Among the lines below, copy exactly those from the one with "these differences in" through the one with "is the influence", counting both ends.

RECORD EXTRACTS.
+ + + + +

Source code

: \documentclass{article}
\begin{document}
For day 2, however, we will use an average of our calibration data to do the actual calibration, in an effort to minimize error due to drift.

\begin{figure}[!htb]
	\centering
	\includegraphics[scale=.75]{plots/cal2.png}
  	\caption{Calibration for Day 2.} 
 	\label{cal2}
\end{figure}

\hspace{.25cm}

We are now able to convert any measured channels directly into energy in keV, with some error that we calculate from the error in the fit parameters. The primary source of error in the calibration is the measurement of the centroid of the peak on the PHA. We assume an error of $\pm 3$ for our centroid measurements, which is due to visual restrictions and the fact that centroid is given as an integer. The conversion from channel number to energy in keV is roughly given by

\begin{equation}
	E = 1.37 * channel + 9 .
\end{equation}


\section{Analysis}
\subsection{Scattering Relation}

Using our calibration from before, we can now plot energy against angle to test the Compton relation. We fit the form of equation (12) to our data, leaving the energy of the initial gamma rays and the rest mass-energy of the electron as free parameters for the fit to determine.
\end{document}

+ + + + +

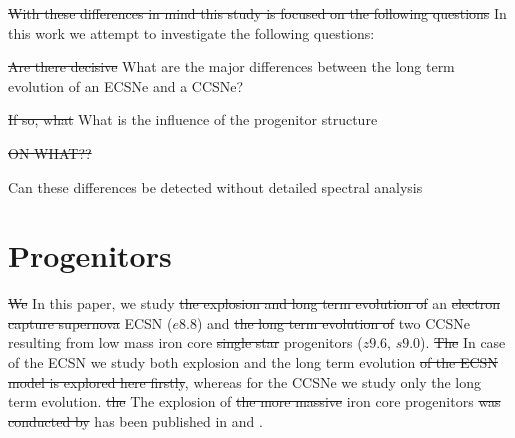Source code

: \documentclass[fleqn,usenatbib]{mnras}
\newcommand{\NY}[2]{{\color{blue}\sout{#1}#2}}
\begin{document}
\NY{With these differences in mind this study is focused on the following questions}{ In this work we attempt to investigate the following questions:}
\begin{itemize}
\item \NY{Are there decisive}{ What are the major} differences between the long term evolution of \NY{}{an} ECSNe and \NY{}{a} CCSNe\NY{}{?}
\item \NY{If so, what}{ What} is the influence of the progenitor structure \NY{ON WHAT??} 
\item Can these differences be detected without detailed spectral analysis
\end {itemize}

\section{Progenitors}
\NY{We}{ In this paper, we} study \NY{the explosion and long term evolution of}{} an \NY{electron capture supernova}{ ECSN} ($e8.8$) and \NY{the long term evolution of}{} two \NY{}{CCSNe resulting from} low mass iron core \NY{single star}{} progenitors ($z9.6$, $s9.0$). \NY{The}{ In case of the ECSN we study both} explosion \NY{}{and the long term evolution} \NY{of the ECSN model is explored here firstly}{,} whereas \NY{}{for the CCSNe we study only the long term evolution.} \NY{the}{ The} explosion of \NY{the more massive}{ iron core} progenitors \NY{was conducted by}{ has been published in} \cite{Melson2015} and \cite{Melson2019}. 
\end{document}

+ + + + +

ANSWER FOR THE TASK.
\NY{With these differences in mind this study is focused on the following questions}{ In this work we attempt to investigate the following questions:}
\begin{itemize}
\item \NY{Are there decisive}{ What are the major} differences between the long term evolution of \NY{}{an} ECSNe and \NY{}{a} CCSNe\NY{}{?}
\item \NY{If so, what}{ What} is the influence of the progenitor structure \NY{ON WHAT??} 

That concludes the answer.